A lot of people have already seen the videos of my tank but Ill start the thread off with mine 






Cheers and happy Fish keeping


----------



## charles (Apr 21, 2010)

good idea. Does it have to be african?


----------



## scott tang (Jan 29, 2012)

I have a single African lol


----------



## jbyoung00008 (May 16, 2011)

For now it will be only African. One of the reasona is if its open to everyone than I might have 20 strangers sitting in my house. We have a bit of an African community here. A lot of us have met each other before. 
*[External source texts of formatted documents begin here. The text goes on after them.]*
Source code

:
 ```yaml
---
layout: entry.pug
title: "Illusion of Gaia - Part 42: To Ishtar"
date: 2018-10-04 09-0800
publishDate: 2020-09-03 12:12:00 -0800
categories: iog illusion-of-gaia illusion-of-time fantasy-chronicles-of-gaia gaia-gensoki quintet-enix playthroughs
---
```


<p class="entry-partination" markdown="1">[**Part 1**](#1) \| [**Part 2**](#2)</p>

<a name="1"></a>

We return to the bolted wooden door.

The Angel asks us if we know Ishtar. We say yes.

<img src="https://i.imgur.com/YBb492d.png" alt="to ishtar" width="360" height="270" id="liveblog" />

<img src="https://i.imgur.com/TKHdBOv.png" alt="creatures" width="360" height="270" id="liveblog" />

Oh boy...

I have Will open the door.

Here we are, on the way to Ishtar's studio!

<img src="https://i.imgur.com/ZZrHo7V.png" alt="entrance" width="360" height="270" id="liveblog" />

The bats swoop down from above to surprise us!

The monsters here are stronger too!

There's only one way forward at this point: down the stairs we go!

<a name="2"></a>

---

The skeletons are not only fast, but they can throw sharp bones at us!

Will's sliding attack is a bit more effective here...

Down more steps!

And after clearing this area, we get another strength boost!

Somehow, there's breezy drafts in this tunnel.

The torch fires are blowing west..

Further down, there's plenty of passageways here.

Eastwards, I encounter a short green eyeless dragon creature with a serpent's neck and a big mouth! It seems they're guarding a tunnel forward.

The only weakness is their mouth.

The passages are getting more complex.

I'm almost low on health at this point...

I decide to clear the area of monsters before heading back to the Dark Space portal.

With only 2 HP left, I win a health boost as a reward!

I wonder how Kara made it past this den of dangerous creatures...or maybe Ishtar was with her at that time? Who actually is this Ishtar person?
Charles if you order in more African's you can join us


----------



## Vancitycam (Oct 23, 2012)

I'd be game for some old world cichlid socialization lol but as some members can vouch my place would be at capacity with all the posters we have already haha not kidding so my pad is out but there's a Tim's down the road. 

This would also be a good way of networking with like minded hobbyists.


----------



## Steve (Mar 27, 2013)

I'd be down to meet up with people, but I live with my parents and wouldn't be able to have people over so that might not work


----------



## smccleme (Aug 20, 2012)

Although I think it would be neat to see other people's tanks, to drive an hour +, just to visit and see their tank may not be worth it (I'm in Chilliwack).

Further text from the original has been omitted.